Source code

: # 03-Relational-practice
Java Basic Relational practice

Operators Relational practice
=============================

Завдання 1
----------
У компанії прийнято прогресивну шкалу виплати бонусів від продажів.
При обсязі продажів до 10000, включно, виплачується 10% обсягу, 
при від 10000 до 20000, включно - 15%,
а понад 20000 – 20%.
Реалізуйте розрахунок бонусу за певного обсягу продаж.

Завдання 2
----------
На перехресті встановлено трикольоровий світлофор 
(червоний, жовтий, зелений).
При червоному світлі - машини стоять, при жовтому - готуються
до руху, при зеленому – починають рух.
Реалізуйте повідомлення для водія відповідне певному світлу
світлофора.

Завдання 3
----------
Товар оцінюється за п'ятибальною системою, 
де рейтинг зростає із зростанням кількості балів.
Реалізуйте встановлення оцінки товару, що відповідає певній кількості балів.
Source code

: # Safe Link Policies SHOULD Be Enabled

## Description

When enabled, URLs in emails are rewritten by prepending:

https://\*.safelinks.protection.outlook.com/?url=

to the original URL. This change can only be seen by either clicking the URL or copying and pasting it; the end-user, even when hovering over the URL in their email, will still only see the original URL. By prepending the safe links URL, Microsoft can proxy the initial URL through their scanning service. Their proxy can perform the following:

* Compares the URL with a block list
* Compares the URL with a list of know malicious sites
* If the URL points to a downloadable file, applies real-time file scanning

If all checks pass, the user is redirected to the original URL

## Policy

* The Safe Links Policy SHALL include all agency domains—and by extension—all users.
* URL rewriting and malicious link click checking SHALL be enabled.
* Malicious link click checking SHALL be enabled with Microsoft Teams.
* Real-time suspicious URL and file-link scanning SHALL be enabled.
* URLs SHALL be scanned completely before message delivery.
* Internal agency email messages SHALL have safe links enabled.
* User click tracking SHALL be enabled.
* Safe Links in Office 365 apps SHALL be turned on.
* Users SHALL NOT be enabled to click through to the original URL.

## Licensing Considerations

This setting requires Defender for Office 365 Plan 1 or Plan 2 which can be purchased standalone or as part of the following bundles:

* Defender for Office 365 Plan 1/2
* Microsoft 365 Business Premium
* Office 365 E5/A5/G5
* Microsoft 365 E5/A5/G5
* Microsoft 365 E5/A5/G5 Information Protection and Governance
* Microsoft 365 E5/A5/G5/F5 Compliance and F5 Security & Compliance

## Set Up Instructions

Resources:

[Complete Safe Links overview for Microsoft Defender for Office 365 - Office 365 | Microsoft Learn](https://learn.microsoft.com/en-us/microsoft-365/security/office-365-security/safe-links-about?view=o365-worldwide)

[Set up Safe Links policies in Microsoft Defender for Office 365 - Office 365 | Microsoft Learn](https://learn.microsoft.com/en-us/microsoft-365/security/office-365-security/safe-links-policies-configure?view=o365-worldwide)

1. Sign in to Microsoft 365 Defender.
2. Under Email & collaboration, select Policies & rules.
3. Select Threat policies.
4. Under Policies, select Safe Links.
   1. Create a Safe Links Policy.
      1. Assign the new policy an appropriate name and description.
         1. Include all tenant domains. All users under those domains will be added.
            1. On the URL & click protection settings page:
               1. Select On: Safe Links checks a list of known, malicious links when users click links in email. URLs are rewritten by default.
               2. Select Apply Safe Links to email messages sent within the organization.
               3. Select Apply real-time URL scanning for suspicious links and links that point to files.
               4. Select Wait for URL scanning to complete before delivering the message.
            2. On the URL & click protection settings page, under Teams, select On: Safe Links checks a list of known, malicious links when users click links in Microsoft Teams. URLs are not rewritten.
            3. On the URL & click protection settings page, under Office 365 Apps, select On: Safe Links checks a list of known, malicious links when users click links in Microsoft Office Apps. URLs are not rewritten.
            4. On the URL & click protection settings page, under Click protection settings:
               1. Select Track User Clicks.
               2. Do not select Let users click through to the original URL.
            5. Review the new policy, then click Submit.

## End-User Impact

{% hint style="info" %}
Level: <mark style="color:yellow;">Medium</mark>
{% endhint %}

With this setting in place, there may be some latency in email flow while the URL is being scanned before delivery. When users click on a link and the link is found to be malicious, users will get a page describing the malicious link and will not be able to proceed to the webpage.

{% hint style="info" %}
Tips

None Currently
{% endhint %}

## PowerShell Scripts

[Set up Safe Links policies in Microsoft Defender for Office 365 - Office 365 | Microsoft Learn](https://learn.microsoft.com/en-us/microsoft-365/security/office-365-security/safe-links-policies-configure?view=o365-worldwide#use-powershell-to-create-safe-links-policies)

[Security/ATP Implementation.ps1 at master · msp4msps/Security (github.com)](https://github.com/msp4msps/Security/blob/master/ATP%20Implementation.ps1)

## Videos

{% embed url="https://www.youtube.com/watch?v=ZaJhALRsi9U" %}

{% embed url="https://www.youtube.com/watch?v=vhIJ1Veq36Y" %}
_ _ _ _
> Task to carry out
Nothing is to be left out, and every entry is to be transcribed exactly.

> Completed exercise
Source code

: # 03-Relational-practice
Java Basic Relational practice

Operators Relational practice
=============================

Завдання 1
----------
У компанії прийнято прогресивну шкалу виплати бонусів від продажів.
При обсязі продажів до 10000, включно, виплачується 10% обсягу, 
при від 10000 до 20000, включно - 15%,
а понад 20000 – 20%.
Реалізуйте розрахунок бонусу за певного обсягу продаж.

Завдання 2
----------
На перехресті встановлено трикольоровий світлофор 
(червоний, жовтий, зелений).
При червоному світлі - машини стоять, при жовтому - готуються
до руху, при зеленому – починають рух.
Реалізуйте повідомлення для водія відповідне певному світлу
світлофора.

Завдання 3
----------
Товар оцінюється за п'ятибальною системою, 
де рейтинг зростає із зростанням кількості балів.
Реалізуйте встановлення оцінки товару, що відповідає певній кількості балів.
Source code

: # Safe Link Policies SHOULD Be Enabled

## Description

When enabled, URLs in emails are rewritten by prepending:

https://\*.safelinks.protection.outlook.com/?url=

to the original URL. This change can only be seen by either clicking the URL or copying and pasting it; the end-user, even when hovering over the URL in their email, will still only see the original URL. By prepending the safe links URL, Microsoft can proxy the initial URL through their scanning service. Their proxy can perform the following:

* Compares the URL with a block list
* Compares the URL with a list of know malicious sites
* If the URL points to a downloadable file, applies real-time file scanning

If all checks pass, the user is redirected to the original URL

## Policy

* The Safe Links Policy SHALL include all agency domains—and by extension—all users.
* URL rewriting and malicious link click checking SHALL be enabled.
* Malicious link click checking SHALL be enabled with Microsoft Teams.
* Real-time suspicious URL and file-link scanning SHALL be enabled.
* URLs SHALL be scanned completely before message delivery.
* Internal agency email messages SHALL have safe links enabled.
* User click tracking SHALL be enabled.
* Safe Links in Office 365 apps SHALL be turned on.
* Users SHALL NOT be enabled to click through to the original URL.

## Licensing Considerations

This setting requires Defender for Office 365 Plan 1 or Plan 2 which can be purchased standalone or as part of the following bundles:

* Defender for Office 365 Plan 1/2
* Microsoft 365 Business Premium
* Office 365 E5/A5/G5
* Microsoft 365 E5/A5/G5
* Microsoft 365 E5/A5/G5 Information Protection and Governance
* Microsoft 365 E5/A5/G5/F5 Compliance and F5 Security & Compliance

## Set Up Instructions

Resources:

[Complete Safe Links overview for Microsoft Defender for Office 365 - Office 365 | Microsoft Learn](https://learn.microsoft.com/en-us/microsoft-365/security/office-365-security/safe-links-about?view=o365-worldwide)

[Set up Safe Links policies in Microsoft Defender for Office 365 - Office 365 | Microsoft Learn](https://learn.microsoft.com/en-us/microsoft-365/security/office-365-security/safe-links-policies-configure?view=o365-worldwide)

1. Sign in to Microsoft 365 Defender.
2. Under Email & collaboration, select Policies & rules.
3. Select Threat policies.
4. Under Policies, select Safe Links.
   1. Create a Safe Links Policy.
      1. Assign the new policy an appropriate name and description.
         1. Include all tenant domains. All users under those domains will be added.
            1. On the URL & click protection settings page:
               1. Select On: Safe Links checks a list of known, malicious links when users click links in email. URLs are rewritten by default.
               2. Select Apply Safe Links to email messages sent within the organization.
               3. Select Apply real-time URL scanning for suspicious links and links that point to files.
               4. Select Wait for URL scanning to complete before delivering the message.
            2. On the URL & click protection settings page, under Teams, select On: Safe Links checks a list of known, malicious links when users click links in Microsoft Teams. URLs are not rewritten.
            3. On the URL & click protection settings page, under Office 365 Apps, select On: Safe Links checks a list of known, malicious links when users click links in Microsoft Office Apps. URLs are not rewritten.
            4. On the URL & click protection settings page, under Click protection settings:
               1. Select Track User Clicks.
               2. Do not select Let users click through to the original URL.
            5. Review the new policy, then click Submit.

## End-User Impact

{% hint style="info" %}
Level: <mark style="color:yellow;">Medium</mark>
{% endhint %}

With this setting in place, there may be some latency in email flow while the URL is being scanned before delivery. When users click on a link and the link is found to be malicious, users will get a page describing the malicious link and will not be able to proceed to the webpage.

{% hint style="info" %}
Tips

None Currently
{% endhint %}

## PowerShell Scripts

[Set up Safe Links policies in Microsoft Defender for Office 365 - Office 365 | Microsoft Learn](https://learn.microsoft.com/en-us/microsoft-365/security/office-365-security/safe-links-policies-configure?view=o365-worldwide#use-powershell-to-create-safe-links-policies)

[Security/ATP Implementation.ps1 at master · msp4msps/Security (github.com)](https://github.com/msp4msps/Security/blob/master/ATP%20Implementation.ps1)

## Videos

{% embed url="https://www.youtube.com/watch?v=ZaJhALRsi9U" %}

{% embed url="https://www.youtube.com/watch?v=vhIJ1Veq36Y" %}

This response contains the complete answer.